Polls about COG, HG, and IF games

The only method I greatly dislike is setting genders based on sexuality, for all the reasons brought up in this thread.

For me personally
  1. I generally don’t have a problem with gender-variable NPCs and verisimilitude, but every important NPC (unromanceable NPCs are rarely important) changing genders to be compatible with the PC’s sexuality does strain my credulity. With player-selected or randomized genders, I can attribute any lingering weirdness over “I did that” to myself the player or RNG, but with sexuality-determined genders I have to contend with the PC’s sexuality literally warping the reality of the game world.

  2. Playing a monosexual PC results in a skewed/mono-gender cast, which is almost never what I want as a player. If I play a gay male PC for example, I don’t want all the female and non-binary cast members to disappear. I’m mildly annoyed by games that have the temerity to assume I do.

  3. From a design perspective, sexuality-determined genders send a strong message that the most important thing about these characters is their ability to be fucked by the PC. If that’s the message the creator wants to send, then great! Seriously. As much as I might personally dislike it, sexuality-determined genders are the right design choice, please do that.

    But if it’s not, I wish more creators would consider what messages they’re sending, especially if they have “equally viable platonic paths” and/or purportedly subscribe to a “romanceable NPCs as characters first, ROs second” design philosophy.
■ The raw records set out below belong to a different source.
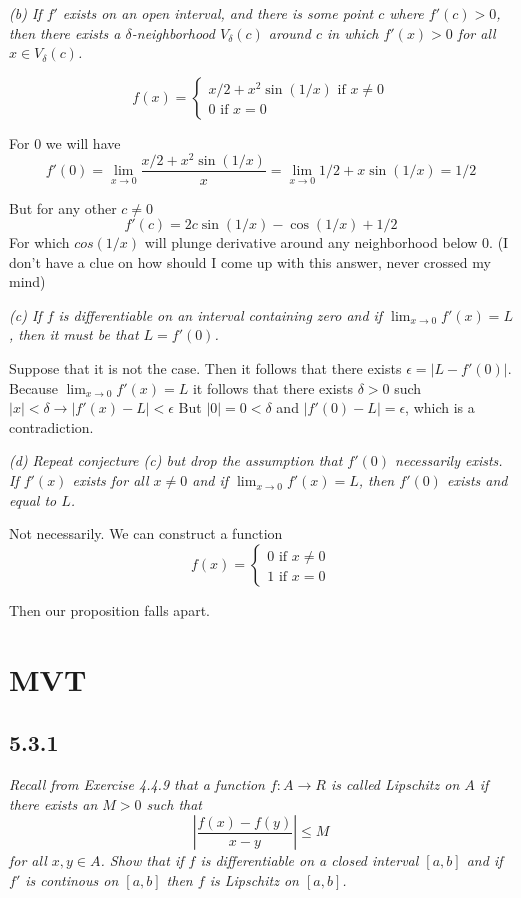 \documentclass[11pt,oneside,titlepage]{book}
\begin{document}
\textit{(b) If $f'$ exists on an open interval, and there is some point $c$
  where $f'(c) > 0$, then there exists a $\delta$-neighborhood
  $V_\delta(c)$ around $c$ in which $f'(x) > 0$ for all
  $x \in V_\delta(c)$.}

\begin{equation}
  f(x) =
  \begin{cases}
    x/2 + x^2 \sin(1/x)\text{ if } x \neq 0 \\
    0 \text{ if } x = 0
  \end{cases}
\end{equation}

For $0$ we will have
$$f'(0) = \lim_{x \to 0} \frac{x/2 + x^2 \sin(1/x)}{x} =
\lim_{x \to 0} 1/2 + x \sin(1/x) = 1/2$$

But for any other $c \neq 0$
$$f'(c) = 2c\sin(1/x) - \cos(1/x) + 1/2$$
For which $cos(1/x)$ will plunge derivative around any neighborhood below 0.
(I don't have a clue on how should I come up with this answer, never crossed
my mind)

\textit{(c) If $f$ is differentiable on an interval containing zero and if
  $\lim_{x \to 0}f'(x) = L$, then it must be that $L = f'(0)$.}

Suppose that it is not the case. Then it follows that there exists
$\epsilon = |L - f'(0)|$. Because $\lim_{x \to 0}f'(x) = L$ it follows that
there exists $\delta > 0$ such 
$|x| < \delta \to |f'(x) - L| < \epsilon$
But $|0| = 0 < \delta$ and $|f'(0) - L| = \epsilon$, which is a contradiction.

\textit{(d) Repeat conjecture (c) but drop the assumption that $f'(0)$
  necessarily exists. If $f'(x)$ exists for all $x \neq 0$ and if
  $\lim_{x \to 0} f'(x) = L$, then $f'(0)$ exists and equal to $L$.}

Not necessarily. We can construct a function
\begin{equation}
  f(x) =
  \begin{cases}
    0 \text{ if } x \neq 0 \\
    1 \text{ if } x = 0
  \end{cases}
\end{equation}

Then our proposition falls apart.

\section{MVT}

\subsection*{5.3.1}
\textit{Recall from Exercise 4.4.9 that a function $f: A \to R$ is called
  Lipschitz on $A$ if there exists an $M > 0$ such that }
$$\left|\frac{f(x) - f(y)}{x - y}\right| \leq M$$
\textit{for all $x, y \in A$. Show that if $f$ is differentiable on a closed
  interval $[a, b]$ and if $f'$ is continous on $[a, b]$ then $f$ is
  Lipschitz on $[a, b]$.}
\end{document}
Consider how it feels to the player when a straight male PC can’t be friends with anyone other than women in a game with friendship paths because gender is determined by sexuality.

    I mean, ultimately I’m fine with romantic availability taking priority over all else. Every creator needs to make tradeoffs, and I want creators to make the game they want to play, even if it’s not the game I want to play. But I’m going to press X to doubt on anyone who says they “care just as much about friendship” and players who don’t want to romance anyone, then makes those friendship options’ genders determined by the PC’s sexuality.

There are some exceptions, of course. If the game is about speed dating, it makes sense for everyone’s gender to match the PC’s sexuality. If gender-set-by-sexuality characters make up a small portion of the cast, it’s not as big a deal. Especially if there are unromanceable set-gender characters you can have platonic relationships with.

To the list of methods I’d add:

  1. Setting genders based on something other than PC sexuality. (E.g., Alex, the childhood best friend is always the same gender as the PC; the player chooses the gender of Max, which sets Lindsey’s gender to a different one.)
  2. Quota randomization. Technically covered under randomization, but if there are a lot of gender-variable characters, it can be nice to have some guardrails around getting at least one male, female, and non-binary character per playthrough.